L’unica evidenza è che fin dalla nascita il gruppo ribelle ha scelto di avere un’identità fluida, giustificando la guerriglia armata con motivazioni politiche, religiose, etniche o secessioniste. L’importanza reale dell’islam per il gruppo armato è stata spesso messa in discussione dagli analisti, i quali hanno evidenziato che pur avendo ripetutamente utilizzato la retorica fondamentalista nelle sue rivendicazioni, l’islam per le Adf rappresenta solo una facciata per mascherare fini politici.
Lo Stato islamico potrebbe quindi aver cooptato una fazione minoritaria delle Adf, non riuscendo a operare il passaggio nelle sue fila dell’intero gruppo ribelle. Tale ipotesi trova riscontro in un nuovo report del Centro internazionale per lo studio della radicalizzazione e la violenza politica (Icsr), nel quale i ricercatori Brenda Mugeci Githing’u e Tore Refslund Hamming scrivono che, a partire dalla seconda metà 2015, il controllo del gruppo acquisito dal salafita Baluku, ha creato le premesse per trasformarlo in una wilaya dello Stato islamico.
Tuttavia, la determinazione di Baluku di unirsi all’ideologia del califfato ha diviso l’Adf in due fazioni: una maggioritaria (quella di Baluku) impegnata nel sostegno alle ambizioni di penetrazione dello Stato islamico in Africa centrale e orientale, l’altra invece contraria all’affiliazione con l’Isis e non sorretta da ideologie jihadiste. Quest’ultima rimane più convincente per attrarre nella sua orbita altre milizie esenti da componenti religiose fondamentaliste, che nelle provincie orientali del Congo costituiscono la maggioranza.
L’attacco della scorsa settimana nel ristorante di Komamboga ha ricordato due azioni violente simili compiute nella capitale l’11 luglio 2010. Quella sera andava in onda la finale tra Olanda e Spagna del Mondiale di calcio in Sudafrica e a Kampala venne attaccato un ristorante etiopico, dove morirono 15 persone. Un’ora dopo, due esplosioni in rapida successione, avvenute a pochi minuti dal termine dell’incontro, colpirono la folla accorsa al Kyadondo Rugby Club di Nakawa, un sobborgo di Kampala dove era stato allestito un maxischermo per vedere la partita. Nelle due detonazioni rimasero ferite 64 persone e 49 persero la vita.
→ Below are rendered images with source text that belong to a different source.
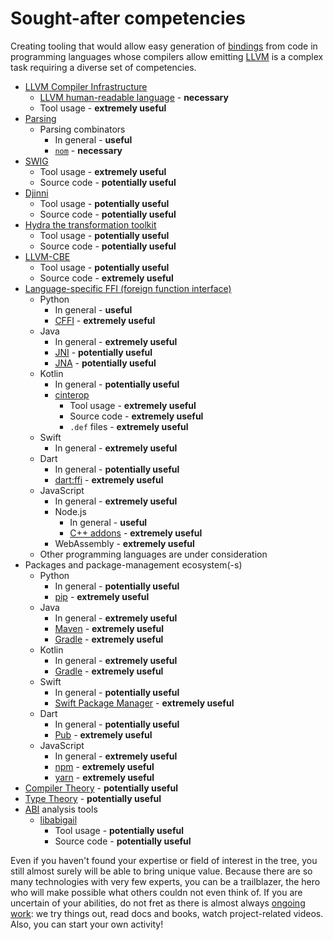 # Sought-after competencies

Creating tooling that would allow easy generation of [bindings] from code in programming languages whose compilers allow emitting [LLVM] is a complex task requiring a diverse set of competencies.

* [LLVM Compiler Infrastructure]
  - [LLVM human-readable language][LLVM] - **necessary**
  - Tool usage - **extremely useful**
* [Parsing]
  - Parsing combinators
    + In general - **useful**
    + [`nom`] - **necessary**
* [SWIG]
  - Tool usage - **extremely useful**
  - Source code - **potentially useful**
* [Djinni]
  - Tool usage - **potentially useful**
  - Source code - **potentially useful**
* [Hydra the transformation toolkit]
  - Tool usage - **potentially useful**
  - Source code - **potentially useful**
* [LLVM-CBE]
  - Tool usage - **potentially useful**
  - Source code - **extremely useful**
* [Language-specific FFI (foreign function interface)][FFI]
  - Python
    + In general - **useful**
    + [CFFI](https://cffi.readthedocs.io/en/latest/) - **extremely useful**
  - Java
    + In general - **extremely useful**
    + [JNI](https://en.wikipedia.org/wiki/Java_Native_Interface) - **potentially useful**
    + [JNA](https://github.com/java-native-access/jna) - **potentially useful**
  - Kotlin
    + In general - **potentially useful**
    + [cinterop](https://kotlinlang.org/docs/native-c-interop.html)
      * Tool usage - **extremely useful**
      * Source code - **extremely useful**
      * `.def` files - **extremely useful**
  - Swift
    + In general - **extremely useful**
  - Dart
    + In general - **potentially useful**
    + [dart:ffi](https://dart.dev/guides/libraries/c-interop) - **extremely useful**
  - JavaScript
    + In general - **extremely useful**
    + Node.js
      * In general - **useful**
      * [C++ addons](https://nodejs.org/api/addons.html#c-addons) - **extremely useful**
    + WebAssembly - **extremely useful**
  - Other programming languages are under consideration
* Packages and package-management ecosystem(-s)
  - Python
    + In general - **potentially useful**
    + [pip](https://en.wikipedia.org/wiki/Pip_(package_manager)) - **extremely useful**
  - Java
    + In general - **extremely useful**
    + [Maven](https://maven.apache.org/) - **extremely useful**
    + [Gradle] - **extremely useful**
  - Kotlin
    + In general - **extremely useful**
    + [Gradle] - **extremely useful**
  - Swift
    + In general - **potentially useful**
    + [Swift Package Manager](https://www.swift.org/package-manager/) - **extremely useful**
  - Dart
    + In general - **potentially useful**
    + [Pub](https://pub.dev/) - **extremely useful**
  - JavaScript
    + In general - **extremely useful**
    + [npm](https://www.npmjs.com/) - **extremely useful**
    + [yarn](https://en.wikipedia.org/wiki/Yarn_(package_manager)) - **extremely useful**
* [Compiler Theory] - **potentially useful**
* [Type Theory] - **potentially useful**
* [ABI] analysis tools
  - [libabigail](https://man7.org/linux/man-pages/man7/libabigail.7.html)
    + Tool usage - **potentially useful**
    + Source code - **potentially useful**

Even if you haven't found your expertise or field of interest in the tree, you still almost surely will be able to bring unique value. Because there are so many technologies with very few experts, you can be a trailblazer, the hero who will make possible what others couldn not even think of. If you are uncertain of your abilities, do not fret as there is almost always [ongoing work](https://github.com/cross-lang-and-cross-platform/cross-lang-and-cross-platform/blob/main/ONGOING_WORK.md): we try things out, read docs and books, watch project-related videos. Also, you can start your own activity!

[bindings]: https://en.wikipedia.org/wiki/Language_binding
[LLVM]: https://llvm.org/docs/LangRef.html#abstract
[LLVM Compiler Infrastructure]: https://llvm.org/
[Parsing]: https://en.wikipedia.org/wiki/Parsing
[`nom`]: https://crates.io/crates/nom
[LLVM-CBE]: https://github.com/JuliaComputingOSS/llvm-cbe
[Compiler Theory]: https://en.wikipedia.org/wiki/Compiler#Compiler_construction
[Type Theory]: https://en.wikipedia.org/wiki/Type_theory
[SWIG]: http://www.swig.org/
[Djinni]: https://github.com/snapchat/djinni
[Hydra the transformation toolkit]: https://github.com/CategoricalData/hydra
[FFI]: https://en.wikipedia.org/wiki/Foreign_function_interface
[Gradle]: https://en.wikipedia.org/wiki/Gradle
[ABI]: https://en.wikipedia.org/wiki/Application_binary_interface
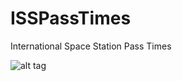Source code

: # ISSPassTimes
International Space Station Pass Times

![alt tag](https://camo.githubusercontent.com/00c60501f53f798cb33d5e8f4328dc8256c3d5bd/687474703a2f2f692e696d6775722e636f6d2f4d4c54703436682e6a7067 "Screen Shoots")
Il duplice attacco fu rivendicato dal gruppo terrorista somalo al-Shabaab, come rappresaglia contro l’Uganda per aver contribuito all’invio di truppe per rafforzare l’Amisom, la missione di pace dell’Unione africana che combatte al-Shabaab in Somalia. Fu la prima volta che gli islamisti somali colpirono al di fuori del loro paese.
Le Adf e al-Shabaab sono però sui lati opposti della grande galassia jihadista – già in competizione tra loro anche nel Sahel occidentale -, perché il gruppo estremista somalo è ufficialmente affiliato ad al-Qaeda dal febbraio 2012. Di conseguenza, la cooperazione con una formazione armata legata allo Stato islamico sembra assai improbabile, anche se entrambi hanno un conto in sospeso con il presidente ugandese Yoweri Museveni.
Senza dimenticare che, come evidenzia il report dell’Icsr, le Adf hanno stretto legami con al-Shabaab dall’inizio del 2011, quando gli estremisti somali hanno cominciato a fornire determinante supporto nella logistica e nell’addestramento dei ribelli ugandesi. Una collaborazione che secondo i due specialisti sarebbe proseguita anche dopo l’affiliazione delle Adf nello Stato islamico.